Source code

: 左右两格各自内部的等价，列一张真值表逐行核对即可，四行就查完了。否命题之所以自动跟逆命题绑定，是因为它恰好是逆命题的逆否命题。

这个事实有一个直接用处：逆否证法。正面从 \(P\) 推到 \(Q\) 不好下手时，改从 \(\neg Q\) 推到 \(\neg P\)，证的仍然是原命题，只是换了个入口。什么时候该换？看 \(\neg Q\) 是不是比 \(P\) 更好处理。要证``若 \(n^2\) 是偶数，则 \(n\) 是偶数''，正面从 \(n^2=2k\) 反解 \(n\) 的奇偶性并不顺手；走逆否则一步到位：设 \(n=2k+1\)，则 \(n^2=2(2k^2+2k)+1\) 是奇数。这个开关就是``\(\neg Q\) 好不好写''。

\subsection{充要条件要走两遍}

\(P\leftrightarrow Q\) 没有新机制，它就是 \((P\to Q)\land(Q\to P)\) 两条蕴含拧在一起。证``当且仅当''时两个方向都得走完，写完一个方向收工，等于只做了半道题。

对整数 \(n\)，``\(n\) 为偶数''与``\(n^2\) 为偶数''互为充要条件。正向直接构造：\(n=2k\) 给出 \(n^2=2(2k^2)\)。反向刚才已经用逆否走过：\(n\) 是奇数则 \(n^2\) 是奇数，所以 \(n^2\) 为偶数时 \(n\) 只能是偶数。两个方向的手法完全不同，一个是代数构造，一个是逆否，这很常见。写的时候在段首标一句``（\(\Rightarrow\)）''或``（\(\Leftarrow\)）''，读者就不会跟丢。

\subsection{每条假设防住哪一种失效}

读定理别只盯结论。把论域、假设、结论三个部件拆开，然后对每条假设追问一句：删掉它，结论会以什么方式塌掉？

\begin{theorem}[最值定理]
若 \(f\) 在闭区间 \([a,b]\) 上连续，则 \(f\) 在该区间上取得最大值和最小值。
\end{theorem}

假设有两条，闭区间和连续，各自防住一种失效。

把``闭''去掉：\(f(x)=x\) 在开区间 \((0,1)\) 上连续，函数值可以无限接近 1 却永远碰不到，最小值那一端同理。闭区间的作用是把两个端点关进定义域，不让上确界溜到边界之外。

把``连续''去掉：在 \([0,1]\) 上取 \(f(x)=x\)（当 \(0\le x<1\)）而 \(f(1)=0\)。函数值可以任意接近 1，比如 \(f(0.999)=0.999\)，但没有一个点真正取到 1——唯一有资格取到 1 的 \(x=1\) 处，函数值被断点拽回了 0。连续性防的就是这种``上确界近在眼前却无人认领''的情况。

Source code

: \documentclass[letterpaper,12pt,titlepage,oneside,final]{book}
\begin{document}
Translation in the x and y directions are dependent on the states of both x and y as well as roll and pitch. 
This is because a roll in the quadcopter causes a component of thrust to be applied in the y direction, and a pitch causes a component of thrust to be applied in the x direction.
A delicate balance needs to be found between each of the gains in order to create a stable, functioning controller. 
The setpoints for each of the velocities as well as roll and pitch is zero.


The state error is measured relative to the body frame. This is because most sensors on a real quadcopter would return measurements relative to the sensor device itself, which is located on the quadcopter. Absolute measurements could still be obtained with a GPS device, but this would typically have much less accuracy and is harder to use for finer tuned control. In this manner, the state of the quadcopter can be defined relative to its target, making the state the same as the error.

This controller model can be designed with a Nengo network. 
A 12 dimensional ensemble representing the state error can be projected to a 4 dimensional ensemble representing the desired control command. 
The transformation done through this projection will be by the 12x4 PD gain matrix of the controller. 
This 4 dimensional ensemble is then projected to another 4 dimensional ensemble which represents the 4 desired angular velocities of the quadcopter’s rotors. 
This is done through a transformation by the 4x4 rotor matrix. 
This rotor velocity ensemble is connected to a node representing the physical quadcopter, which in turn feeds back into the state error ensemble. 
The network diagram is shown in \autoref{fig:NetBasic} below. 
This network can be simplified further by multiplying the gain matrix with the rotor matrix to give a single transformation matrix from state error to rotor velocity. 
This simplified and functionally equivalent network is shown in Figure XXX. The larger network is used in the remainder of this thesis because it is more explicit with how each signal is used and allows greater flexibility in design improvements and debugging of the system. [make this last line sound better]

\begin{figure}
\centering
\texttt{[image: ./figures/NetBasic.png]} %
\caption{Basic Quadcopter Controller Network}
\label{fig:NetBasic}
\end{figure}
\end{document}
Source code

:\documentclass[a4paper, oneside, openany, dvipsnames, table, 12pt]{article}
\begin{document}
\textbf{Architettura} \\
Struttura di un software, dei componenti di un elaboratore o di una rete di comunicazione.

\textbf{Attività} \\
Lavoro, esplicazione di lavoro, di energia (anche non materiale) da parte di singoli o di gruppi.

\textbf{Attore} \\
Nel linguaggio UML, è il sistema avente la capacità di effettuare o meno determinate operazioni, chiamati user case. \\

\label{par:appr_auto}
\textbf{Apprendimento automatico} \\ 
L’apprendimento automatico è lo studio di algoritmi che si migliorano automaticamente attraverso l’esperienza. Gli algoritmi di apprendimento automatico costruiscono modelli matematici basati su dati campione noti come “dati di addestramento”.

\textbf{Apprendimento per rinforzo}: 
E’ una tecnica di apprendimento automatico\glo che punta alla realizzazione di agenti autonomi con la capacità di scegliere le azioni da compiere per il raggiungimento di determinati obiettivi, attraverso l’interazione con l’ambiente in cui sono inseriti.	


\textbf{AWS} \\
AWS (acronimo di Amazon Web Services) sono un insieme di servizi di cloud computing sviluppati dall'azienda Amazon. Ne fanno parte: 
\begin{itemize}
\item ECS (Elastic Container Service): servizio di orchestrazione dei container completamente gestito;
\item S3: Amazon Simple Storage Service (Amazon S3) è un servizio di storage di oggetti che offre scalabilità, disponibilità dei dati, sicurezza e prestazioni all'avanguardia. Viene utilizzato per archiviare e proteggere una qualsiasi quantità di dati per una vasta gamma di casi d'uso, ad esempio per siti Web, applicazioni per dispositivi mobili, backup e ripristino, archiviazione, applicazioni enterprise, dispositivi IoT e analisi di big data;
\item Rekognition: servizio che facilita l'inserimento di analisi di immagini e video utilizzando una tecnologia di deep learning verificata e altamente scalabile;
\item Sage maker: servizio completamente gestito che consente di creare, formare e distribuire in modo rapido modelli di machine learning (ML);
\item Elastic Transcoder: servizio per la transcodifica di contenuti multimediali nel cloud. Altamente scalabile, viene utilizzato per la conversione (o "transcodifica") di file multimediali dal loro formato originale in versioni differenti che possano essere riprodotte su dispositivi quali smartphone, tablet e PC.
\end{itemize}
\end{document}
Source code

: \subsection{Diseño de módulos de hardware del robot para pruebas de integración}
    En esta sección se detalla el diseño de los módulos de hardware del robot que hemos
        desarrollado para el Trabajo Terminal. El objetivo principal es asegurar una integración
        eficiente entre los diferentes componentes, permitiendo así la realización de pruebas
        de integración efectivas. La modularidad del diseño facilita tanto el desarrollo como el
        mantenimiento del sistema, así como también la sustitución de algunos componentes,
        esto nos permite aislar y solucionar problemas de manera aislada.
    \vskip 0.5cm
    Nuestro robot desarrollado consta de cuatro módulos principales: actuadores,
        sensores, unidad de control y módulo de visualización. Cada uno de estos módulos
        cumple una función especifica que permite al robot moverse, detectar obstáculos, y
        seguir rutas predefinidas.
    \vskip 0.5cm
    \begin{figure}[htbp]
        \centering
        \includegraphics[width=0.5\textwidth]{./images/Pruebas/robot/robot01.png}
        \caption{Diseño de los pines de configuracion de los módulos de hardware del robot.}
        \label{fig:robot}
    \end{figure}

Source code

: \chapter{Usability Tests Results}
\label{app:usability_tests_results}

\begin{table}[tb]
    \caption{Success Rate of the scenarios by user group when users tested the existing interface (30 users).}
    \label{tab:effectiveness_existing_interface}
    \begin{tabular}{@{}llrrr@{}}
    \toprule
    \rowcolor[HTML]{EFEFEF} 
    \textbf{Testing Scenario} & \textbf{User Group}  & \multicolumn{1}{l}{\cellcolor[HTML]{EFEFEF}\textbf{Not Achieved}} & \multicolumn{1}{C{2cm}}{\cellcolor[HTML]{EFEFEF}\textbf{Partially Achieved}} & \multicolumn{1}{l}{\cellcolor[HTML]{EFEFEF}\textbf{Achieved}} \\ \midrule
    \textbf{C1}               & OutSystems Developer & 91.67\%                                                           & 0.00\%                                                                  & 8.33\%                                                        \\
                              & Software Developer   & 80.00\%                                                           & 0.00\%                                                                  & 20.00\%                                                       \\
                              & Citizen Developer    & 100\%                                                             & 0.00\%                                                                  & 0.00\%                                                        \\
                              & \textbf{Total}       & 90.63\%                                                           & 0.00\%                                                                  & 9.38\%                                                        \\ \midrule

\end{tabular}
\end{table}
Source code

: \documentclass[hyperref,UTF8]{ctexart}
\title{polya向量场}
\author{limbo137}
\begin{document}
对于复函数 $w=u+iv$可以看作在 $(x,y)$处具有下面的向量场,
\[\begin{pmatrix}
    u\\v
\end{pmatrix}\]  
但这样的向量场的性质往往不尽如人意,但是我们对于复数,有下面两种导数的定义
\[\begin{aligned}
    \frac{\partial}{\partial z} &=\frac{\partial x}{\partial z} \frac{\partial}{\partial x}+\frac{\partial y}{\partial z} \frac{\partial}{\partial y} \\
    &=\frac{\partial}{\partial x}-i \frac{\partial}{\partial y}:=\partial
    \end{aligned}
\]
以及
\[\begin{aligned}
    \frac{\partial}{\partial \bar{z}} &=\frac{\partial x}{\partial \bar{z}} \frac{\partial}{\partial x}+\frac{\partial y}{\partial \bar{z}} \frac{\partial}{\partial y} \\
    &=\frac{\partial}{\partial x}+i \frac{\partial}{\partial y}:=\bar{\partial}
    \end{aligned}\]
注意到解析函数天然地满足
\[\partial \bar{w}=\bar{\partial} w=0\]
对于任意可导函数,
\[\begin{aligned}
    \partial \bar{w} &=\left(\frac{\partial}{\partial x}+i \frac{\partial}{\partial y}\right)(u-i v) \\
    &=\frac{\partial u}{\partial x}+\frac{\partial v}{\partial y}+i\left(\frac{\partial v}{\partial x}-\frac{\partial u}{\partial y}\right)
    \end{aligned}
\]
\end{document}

» **AIM OF THE TASK**: Using the entries above, work out the number of lines that hold the word "label" and write it with no other words.

» **ANSWER BOX**: 5